GstWPE’s wpesrc element, produces a video texture representing a web page rendered off-screen by WPE.

We have worked on a new iteration of the GstWPE demo, focusing on one-to-many, web-augmented overlays, broadcasting with WebRTC and Janus.

Also, since the merge of gstwpe plugin in gst-plugins-bad (staging area for new elements) new users have come along spotting rough areas and improving the element along the way.

Video Editing

GStreamer Editing Services (GES) is a library that simplifies the creation of multimedia editing applications. It is based on the GStreamer multimedia framework and is heavily used by Pitivi video editor.

Implemented frame accuracy in the GStreamer Editing Services (GES)

As required by the industry, it is now possible to reference all time in frame number, providing a precise mapping between frame number and play time. Many issues were fixed in GStreamer to reach the precision enough for make this work. Also intensive regression tests were added.

Implemented time effects support in GES

Important refactoring inside GStreamer Editing Services have happened to allow cleanly and safely change playback speed of individual clips.

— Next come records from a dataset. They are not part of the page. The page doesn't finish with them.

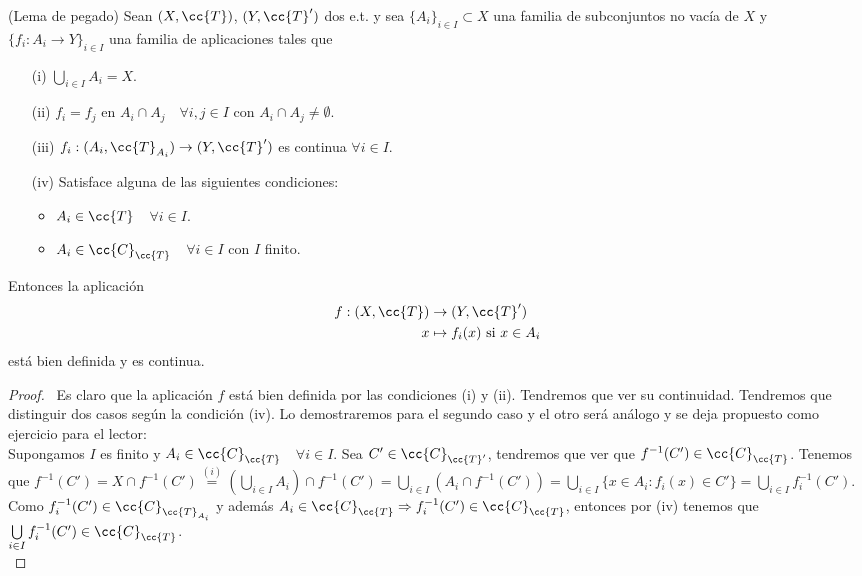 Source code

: \begin{lema} (Lema de pegado) Sean $(X, \cc{T})$, $(Y, \cc{T}')$ dos e.t. y sea $\{A_i\}_{i\in I}\subset X$ una familia de subconjuntos no vacía de $X$ y $\{f_i:A_i \to Y\}_{i\in I}$ una familia de aplicaciones tales que 
    \begin{enumerate}
        \item[(i)] $\bigcup\limits_{i\in I} A_i =X$.
        \item[(ii)] $f_i=f_j$ en $A_i\cap A_j$\ \ $\forall i,j\in I$ con $A_i\cap A_j \neq \emptyset$. 
        \item[(iii)] $f_i:(A_i, \cc{T}_{A_i})\to (Y, \cc{T}')$ es continua $\forall i \in I$. 
        \item[(iv)] Satisface alguna de las siguientes condiciones:
        \begin{itemize}
            \item $A_i\in \cc{T}$\ \ $\forall i \in I$.
            \item $A_i \in \cc{C}_{\cc{T}}$\ \ $\forall i \in I$ con $I$ finito. 
        \end{itemize}
    \end{enumerate}
    Entonces la aplicación 
    \begin{align*}
        f:(X, \cc{T})&\to (Y, \cc{T}')\\
        x &\mapsto f_i(x) \text{ si }x\in A_i
    \end{align*}
    está bien definida y es continua.
    \begin{proof}\
        Es claro que la aplicación $f$ está bien definida por las condiciones (i) y (ii). Tendremos que ver su continuidad. Tendremos que distinguir dos casos según la condición (iv). Lo demostraremos para el segundo caso y el otro será análogo y se deja propuesto como ejercicio para el lector:\\

        Supongamos $I$ es finito y $A_i\in \cc{C}_{\cc{T}}$\ \ $\forall i \in I$. Sea $C'\in \cc{C}_{\cc{T}'}$, tendremos que ver que $f^{-1}(C')\in \cc{C}_{\cc{T}}$. Tenemos que $f^{-1}(C') = X\cap f^{-1}(C')\overset{(i)}{=}\left(\bigcup\limits_{i\in I}A_i\right)\cap f^{-1}(C') = \bigcup\limits_{i\in I}(A_i\cap f^{-1}(C')) = \bigcup\limits_{i\in I}\{x\in A_i : f_i(x)\in C'\} = \bigcup\limits_{i\in I} f_i^{-1}(C')$. Como $f_i^{-1}(C')\in \cc{C}_{\cc{T}_{A_i}}$ y además $A_i\in \cc{C}_{\cc{T}}\Rightarrow f_i^{-1}(C')\in \cc{C}_{\cc{T}}$, entonces por (iv) tenemos que $\bigcup\limits_{i\in I} f_i^{-1}(C')\in \cc{C}_{\cc{T}}$.\\
    \end{proof}
\end{lema}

Implemented reverse playback in GES

Several issues have been fixed inside GStreamer core elements and base classes in order to support reverse playback. This allows us to implement reliable and frame accurate reverse playback for individual clips.

Implemented ImageSequence support in GStreamer and GES

Since OpenTimelineIO implemented ImageSequence support, many users in the community had said it was really required. We reviewed and finished up imagesequencesrc element, which had been awaiting review for years.

This feature is now also supported in the OpentimelineIO GES adapater.

Optimized nested timelines preroll time by an order of magnitude

Caps negotiation, done while the pipeline transitions from pause state to playing state, testing the whole pipeline functionality, was the bottleneck for nested timelines, so pipelines were reworked to avoid useless negotiations. At the same time, other members of GStreamer community have improved caps negotiation performance in general.

Last but not least, our colleague Thibault gave a talk in The Pipeline Conference about The Motion Picture Industry and Open Source Software: GStreamer as an Alternative, explaining how and why GStreamer could be leveraged in the motion picture industry to allow faster innovation, and solve issues by reusing all the multi-platform infrastructure the community has to offer.

WebKit multimedia

There has been a lot of work on WebKit multimedia, particularly for WebKitGTK and WPE ports which use GStreamer framework as backend.

WebKit Flatpak SDK

But first of all we would like to draw readers attention to the new WebKit Flatpak SDK. It was not a contribution only from the multimedia team, but rather a joint effort among different teams in Igalia.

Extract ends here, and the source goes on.